Zerbst l Wenn der Weihnachtsmann nicht so gute Freunde hätte, würde vielleicht das Weihnachtsfest ins Wasser fallen. Denn Rauschebart ist furchtbar krank und kann beim besten Willen keine Geschenke austragen.

Das kriegt auch Kasper Naseweis mit und mobilisiert die Freunde des Weihnachtsmannes. Und so sind es Eddi, Rudi, das Rentier, und Penelope, die die Geschenke verteilen. Aber wird dieses Mal auch der Kasper bedacht, der sich doch so sehr Geschenke wünscht?

Drei Wochen Vorbereitungszeit mussten reichen

Das Ende der Geschichte bleibt an dieser Stelle verschwiegen. Schließlich werden die Kinderpfleger der Euro-Schule des Jahrgangs 2010, die sich dieses Märchen ausgedacht haben, dieses Stücke in den kommenden Tagen noch ein paar Mal spielen.

"Nachdem wir am Montag bei der Premiere wirklich gezittert haben, können wir mittlerweile schon richtig gut improvisieren", meint Petra Danisch, die Lehrerin der Klasse, die kurz KP 10 heißt.

13 junge Frauen haben in drei Wochen das Märchen, aber auch die Puppen und Kulissen gebastelt. "In allen Unterrichtsfächern haben wir auf das Stück hingearbeitet - in Deutsch, Pädagogik oder auch Psychologie", erzählt Danisch.

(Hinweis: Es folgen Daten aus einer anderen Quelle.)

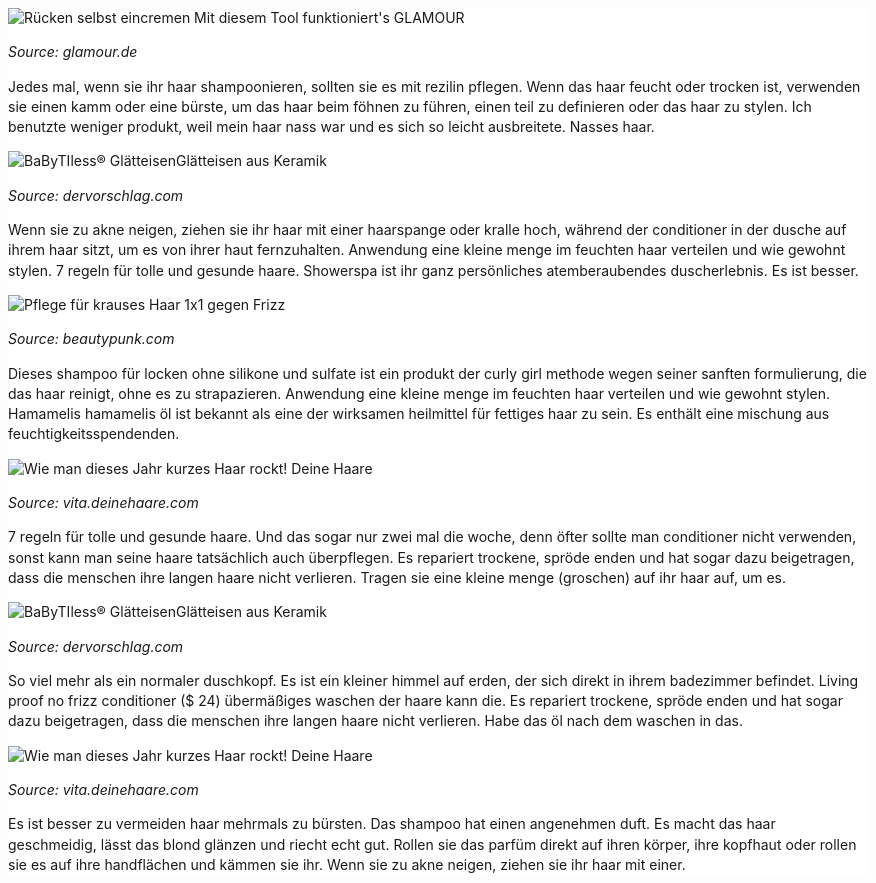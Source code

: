 
![Rücken selbst eincremen Mit diesem Tool funktioniert&#039;s GLAMOUR](https://i2.wp.com/media.glamour.de/glamour/2B-UjKDPoRiaBA/c_limit,w_1000,h_1500,q_80/2021/06/amazon-buerste-jpg-60dae95a3bf7d.jpg "Rücken selbst eincremen Mit diesem Tool funktioniert&#039;s GLAMOUR")

*Source: glamour.de*

Jedes mal, wenn sie ihr haar shampoonieren, sollten sie es mit rezilin pflegen. Wenn das haar feucht oder trocken ist, verwenden sie einen kamm oder eine bürste, um das haar beim föhnen zu führen, einen teil zu definieren oder das haar zu stylen. Ich benutzte weniger produkt, weil mein haar nass war und es sich so leicht ausbreitete. Nasses haar.


![BaByTIless® GlätteisenGlätteisen aus Keramik](https://i2.wp.com/cdn.shopify.com/s/files/1/0042/6600/0470/products/Tang_3_1200x1200.jpg?v=1571715526 "BaByTIless® GlätteisenGlätteisen aus Keramik")

*Source: dervorschlag.com*

Wenn sie zu akne neigen, ziehen sie ihr haar mit einer haarspange oder kralle hoch, während der conditioner in der dusche auf ihrem haar sitzt, um es von ihrer haut fernzuhalten. Anwendung eine kleine menge im feuchten haar verteilen und wie gewohnt stylen. 7 regeln für tolle und gesunde haare. Showerspa ist ihr ganz persönliches atemberaubendes duscherlebnis. Es ist besser.


![Pflege für krauses Haar 1x1 gegen Frizz](https://i2.wp.com/www.beautypunk.com/wp-content/uploads/2016/02/anti-frizz-shampoo-panteneprov-768x768.jpg "Pflege für krauses Haar 1x1 gegen Frizz")

*Source: beautypunk.com*

Dieses shampoo für locken ohne silikone und sulfate ist ein produkt der curly girl methode wegen seiner sanften formulierung, die das haar reinigt, ohne es zu strapazieren. Anwendung eine kleine menge im feuchten haar verteilen und wie gewohnt stylen. Hamamelis hamamelis öl ist bekannt als eine der wirksamen heilmittel für fettiges haar zu sein. Es enthält eine mischung aus feuchtigkeitsspendenden.


![Wie man dieses Jahr kurzes Haar rockt! Deine Haare](https://i2.wp.com/vita.deinehaare.com/wp-content/uploads/2020/02/Das-sieht-richtig-klasse-aus.jpg "Wie man dieses Jahr kurzes Haar rockt! Deine Haare")

*Source: vita.deinehaare.com*

7 regeln für tolle und gesunde haare. Und das sogar nur zwei mal die woche, denn öfter sollte man conditioner nicht verwenden, sonst kann man seine haare tatsächlich auch überpflegen. Es repariert trockene, spröde enden und hat sogar dazu beigetragen, dass die menschen ihre langen haare nicht verlieren. Tragen sie eine kleine menge (groschen) auf ihr haar auf, um es.


![BaByTIless® GlätteisenGlätteisen aus Keramik](https://i2.wp.com/cdn.shopify.com/s/files/1/0042/6600/0470/products/product-image-1103636559_1200x1200.jpg?v=1571715526 "BaByTIless® GlätteisenGlätteisen aus Keramik")

*Source: dervorschlag.com*

So viel mehr als ein normaler duschkopf. Es ist ein kleiner himmel auf erden, der sich direkt in ihrem badezimmer befindet. Living proof no frizz conditioner ($ 24) übermäßiges waschen der haare kann die. Es repariert trockene, spröde enden und hat sogar dazu beigetragen, dass die menschen ihre langen haare nicht verlieren. Habe das öl nach dem waschen in das.


![Wie man dieses Jahr kurzes Haar rockt! Deine Haare](https://i2.wp.com/vita.deinehaare.com/wp-content/uploads/2020/02/Richtig-mega-geil-Farbe-und-Frisur.png "Wie man dieses Jahr kurzes Haar rockt! Deine Haare")

*Source: vita.deinehaare.com*

Es ist besser zu vermeiden haar mehrmals zu bürsten. Das shampoo hat einen angenehmen duft. Es macht das haar geschmeidig, lässt das blond glänzen und riecht echt gut. Rollen sie das parfüm direkt auf ihren körper, ihre kopfhaut oder rollen sie es auf ihre handflächen und kämmen sie ihr. Wenn sie zu akne neigen, ziehen sie ihr haar mit einer.
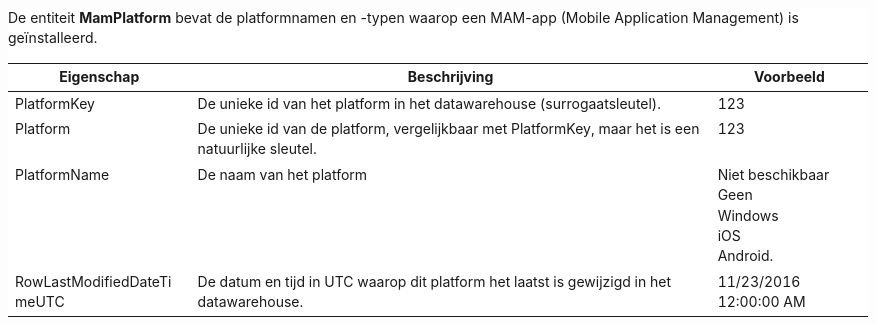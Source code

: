 De entiteit **MamPlatform** bevat de platformnamen en -typen waarop een MAM-app (Mobile Application Management) is geïnstalleerd.


|          Eigenschap          |                                    Beschrijving                                    |                         Voorbeeld                         |
|----------------------------|-----------------------------------------------------------------------------------|---------------------------------------------------------|
|        PlatformKey         |     De unieke id van het platform in het datawarehouse (surrogaatsleutel).      |                           123                           |
|          Platform          | De unieke id van de platform, vergelijkbaar met PlatformKey, maar het is een natuurlijke sleutel. |                           123                           |
|        PlatformName        |                                   De naam van het platform                                   | Niet beschikbaar <br>Geen <br>Windows <br>iOS <br>Android. |
| RowLastModifiedDateTimeUTC | De datum en tijd in UTC waarop dit platform het laatst is gewijzigd in het datawarehouse.  |                 11/23/2016 12:00:00 AM                  |

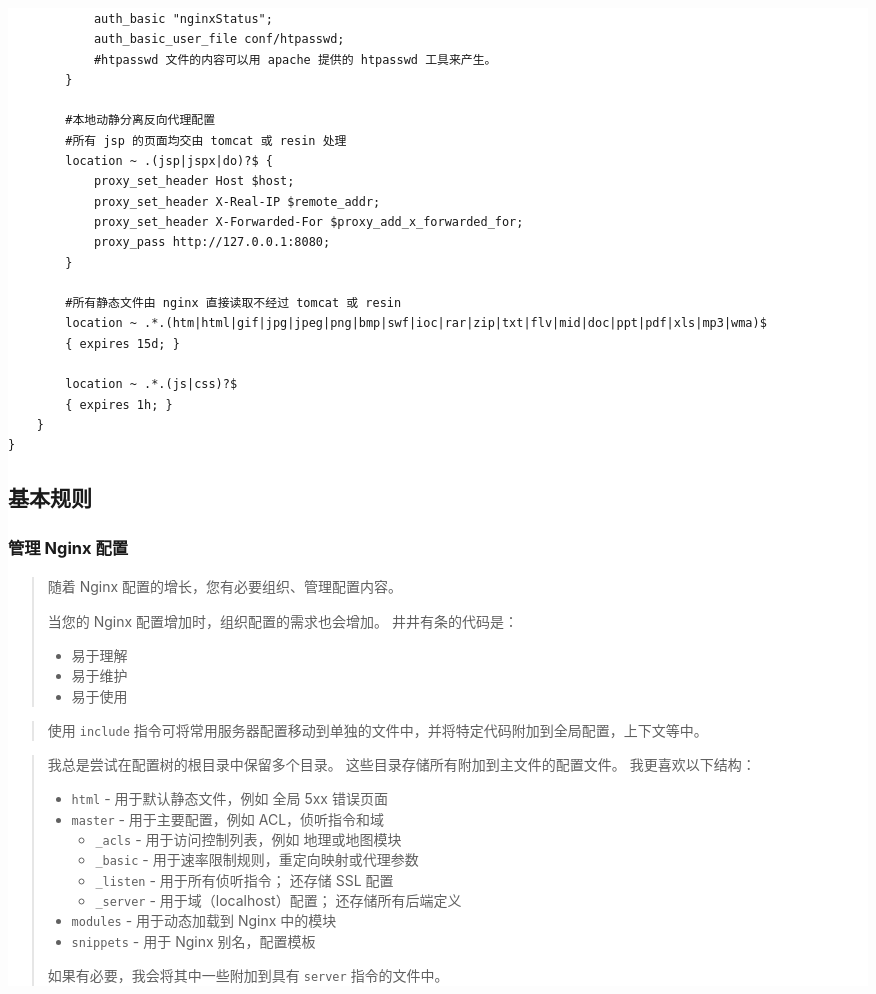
 ```nginx
            auth_basic "nginxStatus";
            auth_basic_user_file conf/htpasswd;
            #htpasswd 文件的内容可以用 apache 提供的 htpasswd 工具来产生。
        }

        #本地动静分离反向代理配置
        #所有 jsp 的页面均交由 tomcat 或 resin 处理
        location ~ .(jsp|jspx|do)?$ {
            proxy_set_header Host $host;
            proxy_set_header X-Real-IP $remote_addr;
            proxy_set_header X-Forwarded-For $proxy_add_x_forwarded_for;
            proxy_pass http://127.0.0.1:8080;
        }

        #所有静态文件由 nginx 直接读取不经过 tomcat 或 resin
        location ~ .*.(htm|html|gif|jpg|jpeg|png|bmp|swf|ioc|rar|zip|txt|flv|mid|doc|ppt|pdf|xls|mp3|wma)$
        { expires 15d; }

        location ~ .*.(js|css)?$
        { expires 1h; }
    }
}
```

## 基本规则

### 管理 Nginx 配置

> 随着 Nginx 配置的增长，您有必要组织、管理配置内容。
>
> 当您的 Nginx 配置增加时，组织配置的需求也会增加。 井井有条的代码是：
>
> - 易于理解
> - 易于维护
> - 易于使用

> 使用 `include` 指令可将常用服务器配置移动到单独的文件中，并将特定代码附加到全局配置，上下文等中。

> 我总是尝试在配置树的根目录中保留多个目录。 这些目录存储所有附加到主文件的配置文件。 我更喜欢以下结构：
>
> - `html` - 用于默认静态文件，例如 全局 5xx 错误页面
> - `master` - 用于主要配置，例如 ACL，侦听指令和域
>   - `_acls` - 用于访问控制列表，例如 地理或地图模块
>   - `_basic` - 用于速率限制规则，重定向映射或代理参数
>   - `_listen` - 用于所有侦听指令； 还存储 SSL 配置
>   - `_server` - 用于域（localhost）配置； 还存储所有后端定义
> - `modules` - 用于动态加载到 Nginx 中的模块
> - `snippets` - 用于 Nginx 别名，配置模板
>
> 如果有必要，我会将其中一些附加到具有 `server` 指令的文件中。
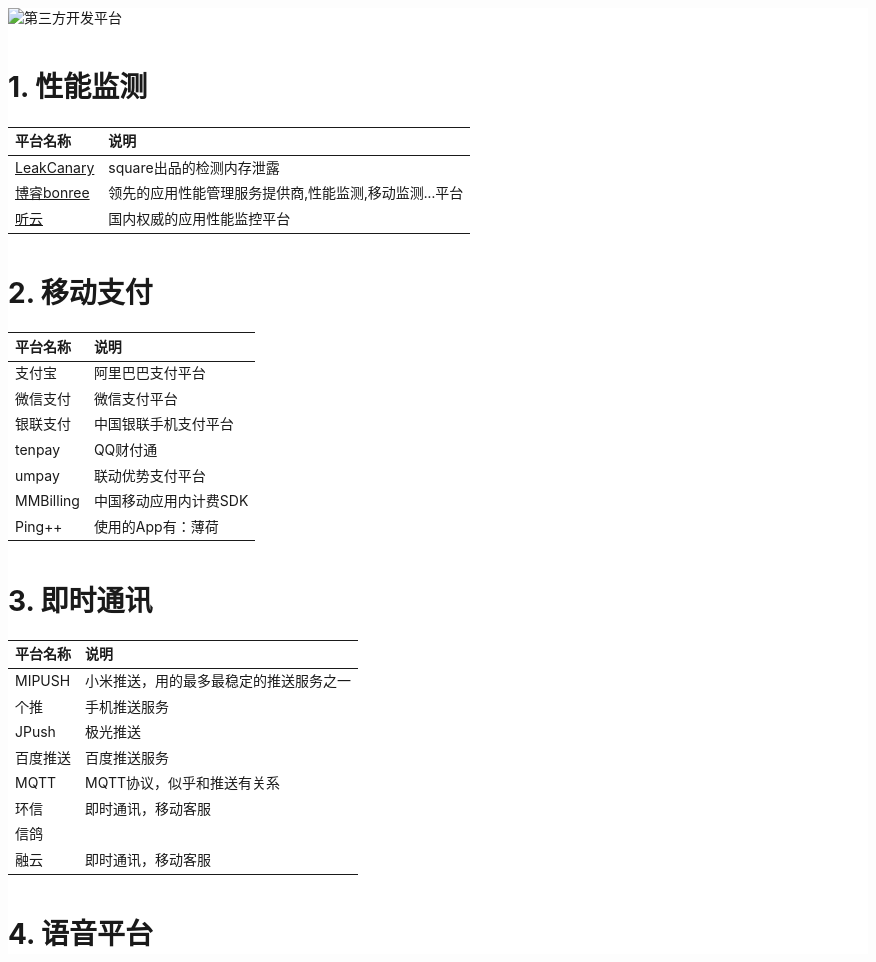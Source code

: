 ![第三方开发平台](http://img.blog.csdn.net/20161023155813600)

# **1. 性能监测**

| 平台名称                                     | 说明                            |
| :--------------------------------------- | :---------------------------- |
| [LeakCanary](https://github.com/square/leakcanary) | square出品的检测内存泄露               |
| [博睿bonree](http://www.bonree.com/)       | 领先的应用性能管理服务提供商,性能监测,移动监测...平台 |
| [听云](http://www.tingyun.com/)            | 国内权威的应用性能监控平台                 |


# **2. 移动支付**

| 平台名称      | 说明           |
| :-------- | :----------- |
| 支付宝       | 阿里巴巴支付平台     |
| 微信支付      | 微信支付平台       |
| 银联支付      | 中国银联手机支付平台   |
| tenpay    | QQ财付通        |
| umpay     | 联动优势支付平台     |
| MMBilling | 中国移动应用内计费SDK |
| Ping++    | 使用的App有：薄荷   |

# **3. 即时通讯**

| 平台名称   | 说明                  |
| :----- | :------------------ |
| MIPUSH | 小米推送，用的最多最稳定的推送服务之一 |
| 个推     | 手机推送服务              |
| JPush  | 极光推送                |
| 百度推送   | 百度推送服务              |
| MQTT   | MQTT协议，似乎和推送有关系     |
| 环信     | 即时通讯，移动客服           |
| 信鸽     |                     |
| 融云     | 即时通讯，移动客服           |

# **4. 语音平台**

Schließlich ist die Aufführung nicht nur Spaß an der Freude, sondern für die Schüler eine weitere Lektion auf dem Weg zum Kinderpfleger, der Vorstufe zum Erzieher.

Dabei teilen sich die jungen Frauen in zwei Gruppen ein. Jeweils eine Gruppe spielt, während die andere für das Drumherum zuständig ist. Denn: Mit dem eigentlichen Puppenspiel endet die Vorstellung noch nicht.

Seit Montag spielen die Schülerinnen täglich einmal das Stück vor Kita-Gruppen. Gestern fanden die Knirpse der "Zerbster Strolche" die Vorstellung richtig gut und machten fleißig mit.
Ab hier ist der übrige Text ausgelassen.